Many marriages have a spouse who is the wage earner while the other was the homemaker. Any adult knows that homemaking, done properly, is not an easy job and the Court will consider the contributions as a homemaker.

Even the relative needs of the spouses come under consideration by the Court. Pay attention, now…the needs, not the desires. this could be the subject of proof by much testimony and not just the testimony of the spouses may be used to bolster one’s position in this regard.

Even though Pennsylvania has had no-fault divorce on the books since 1980, a party guilty of truly egregious marital misconduct might find him or herself less deserving of alimony or being required to pay more than what might otherwise have been determined. Abusive behavior and even adulterous conduct, if proven and significant, frequently play roles in alimony contests. Be guided accordingly.

The tax consequences of alimony could also be a consideration; however, alimony has ceased to be an event in income taxation since early in 2018 in Pennsylvania. But bear in mind that income tax could be only one aspect of overall tax liabilities.

If going forward, the Court determines that one spouse has insufficient property or assets to provide for his/her reasonable needs, alimony could be in order.

Finally, the Court could determine that one spouse simply is incapable of supporting him or herself after the marriage. This lack of capability need be the fault of neither spouse, but it must be determined to be real, not imagined.

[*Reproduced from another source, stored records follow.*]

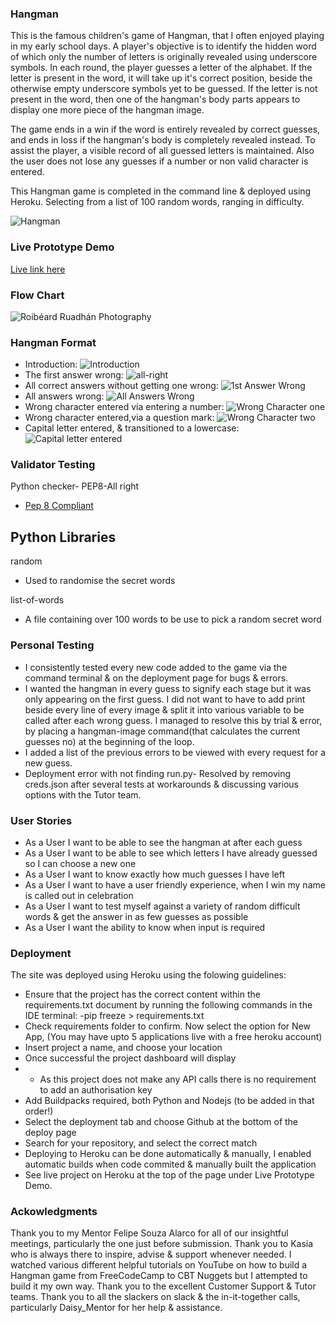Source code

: ### Hangman 
This is the famous children's game of Hangman, that I often enjoyed playing in my early school days. A player's objective is 
to identify the hidden word of which only the number of letters is originally revealed using underscore symbols. In each 
round, the player guesses a letter of the alphabet. If the letter is present in the word, it will take up 
it's correct position, beside the otherwise empty underscore symbols yet to be guessed. If the letter is not present in the word, then one of the hangman's body parts appears to display one more piece of the hangman image. 

The game ends in a win if the word is entirely revealed by correct guesses, and ends in loss if the hangman's body is 
completely revealed instead. To assist the player, a visible record of all guessed letters is maintained. Also the user does 
not lose any guesses if a number or non valid character is entered.

This Hangman game is completed in the command line & deployed using Heroku.
Selecting from a list of 100 random words, ranging in difficulty.

![Hangman](images/responsive.png)  

### Live Prototype Demo
[Live link here](https://hangman-new.herokuapp.com/)

### Flow Chart
![Roibéard Ruadhán Photography](images/flow-diagram.jpg) 

### Hangman Format
- Introduction:
![Introduction](images/name-request.jpg) 
- The first answer wrong:
![all-right](images/name-request.jpg) 
- All correct answers without getting one wrong:
![1st Answer Wrong](images/1st-answer-wrong.jpg) 
- All answers wrong:
![All Answers Wrong](images/all-answers-wrong.jpg) 
- Wrong character entered via entering a number:
![Wrong Character one](images/num-entered.jpg)
- Wrong character entered,via a question mark:
![Wrong Character two](images/question.jpg)
- Capital letter entered, & transitioned to a lowercase:
![Capital letter entered](images/capital-letter.jpg)

### Validator Testing
Python checker- PEP8-All right
- [Pep 8 Compliant](http://pep8online.com/checkresult)

## Python Libraries
random
- Used to randomise the secret words

list-of-words
- A file containing over 100 words to be use to pick a random secret word

### Personal Testing
- I consistently tested every new code added to the game via the command terminal & on the deployment page for bugs & errors.
- I wanted the hangman in every guess to signify each stage but it was only appearing on the first guess. I did not want to
have to add print beside every line of every image & split it into various variable to be called after each wrong guess. 
I managed to resolve this by trial & error, by placing a hangman-image command(that calculates the current guesses no) at the beginning of the loop.
- I added a list of the previous errors to be viewed with every request for a new guess.
- Deployment error with not finding run.py- Resolved by removing creds.json after several tests at workarounds & discussing various options with the Tutor team.

### User Stories 
- As a User I want to be able to see the hangman at after each guess
- As a User I want to be able to see which letters I have already guessed so I can choose a new one
- As a User I want to know exactly how much guesses I have left
- As a User I want to have a user friendly experience, when I win my name is called out in celebration
- As a User I want to test myself against a variety of random difficult words & get the answer in as few guesses as possible
- As a User I want the ability to know when input is required

### Deployment
The site was deployed using Heroku using the folowing guidelines:
- Ensure that the project has the correct content within the requirements.txt document by running the following commands in the IDE terminal: -pip freeze > requirements.txt
- Check requirements folder to confirm. Now select the option for New App, (You may have upto 5 applications live with a free heroku account)
- Insert project a name, and choose your location
- Once successful the project dashboard will display
- * As this project does not make any API calls there is no requirement to add an authorisation key
- Add Buildpacks required, both Python and Nodejs (to be added in that order!)
- Select the deployment tab and choose Github at the bottom of the deploy page
- Search for your repository, and select the correct match
- Deploying to Heroku can be done automatically & manually, I enabled automatic builds when code commited & manually built the application
- See live project on Heroku at the top of the page under Live Prototype Demo.

### Ackowledgments
Thank you to my Mentor Felipe Souza Alarco for all of our insightful meetings, particularly the one just before submission.
Thank you to Kasia who is always there to inspire, advise & support whenever needed.
I watched various different helpful tutorials on YouTube on how to build a Hangman game from FreeCodeCamp to CBT Nuggets but I attempted to build it my own way.
Thank you to the excellent Customer Support & Tutor teams. Thank you to all the slackers on slack & the in-it-together calls, particularly Daisy_Mentor for her help & assistance.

If you have been able to soldier through all of these requirements, you can now see that how long you were married is indeed a small piece of the alimony determination puzzle. If you are contemplating ending your marriage and doing so sensibly, without anger or malice and, hopefully, inexpensively, reading through the Pennsylvania alimony factors should be of considerable assistance in determining whether or not alimony should be part of your divorce and how much and for how long. A truly major factor in settling everything in a divorce, alimony included, is when one party wants the divorce much more badly than the other. If one really wants to be divorced much more than the other party, the desire puts one at a distinct disadvantage. Like anything else in life, whenever one wants something, one typically must give up something to get it.

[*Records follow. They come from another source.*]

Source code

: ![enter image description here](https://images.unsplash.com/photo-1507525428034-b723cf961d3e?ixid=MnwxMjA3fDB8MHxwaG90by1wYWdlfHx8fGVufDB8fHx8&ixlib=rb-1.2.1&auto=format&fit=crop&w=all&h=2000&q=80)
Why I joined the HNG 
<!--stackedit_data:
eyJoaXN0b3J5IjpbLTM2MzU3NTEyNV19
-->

In my practice of low-cost, simple, uncontested, no-fault divorce, alimony, which must be by agreement, is very rare and when it does play a part, it is because the high earner really wants out and is willing to pay the piper to make that happen. If you are to receive alimony as one of my clients, you absolutely must have it put in a legally-binding agreement and made it a part of your final decree. I provide that service, of course. Without that, you would be trusting your then ex-spouse to make the alimony payments out of the goodness of his/her heart because, if the payments would stop, you could do nothing through the Court to compel them to be resumed. Clients have frequently told me that they get along well with their soon-to-be exes and trust them to pay. I tell them that back in law school, we were given a 2000 page textbook in fine print with no pictures, and on every page, we learned of something gone wrong. Few people seem to consider what could happen to legally unenforceable alimony payments should the ex take up with a significant other who will make the ex’s life a living hell should those payments continue. Between you and that new significant other, who is likely to come second best?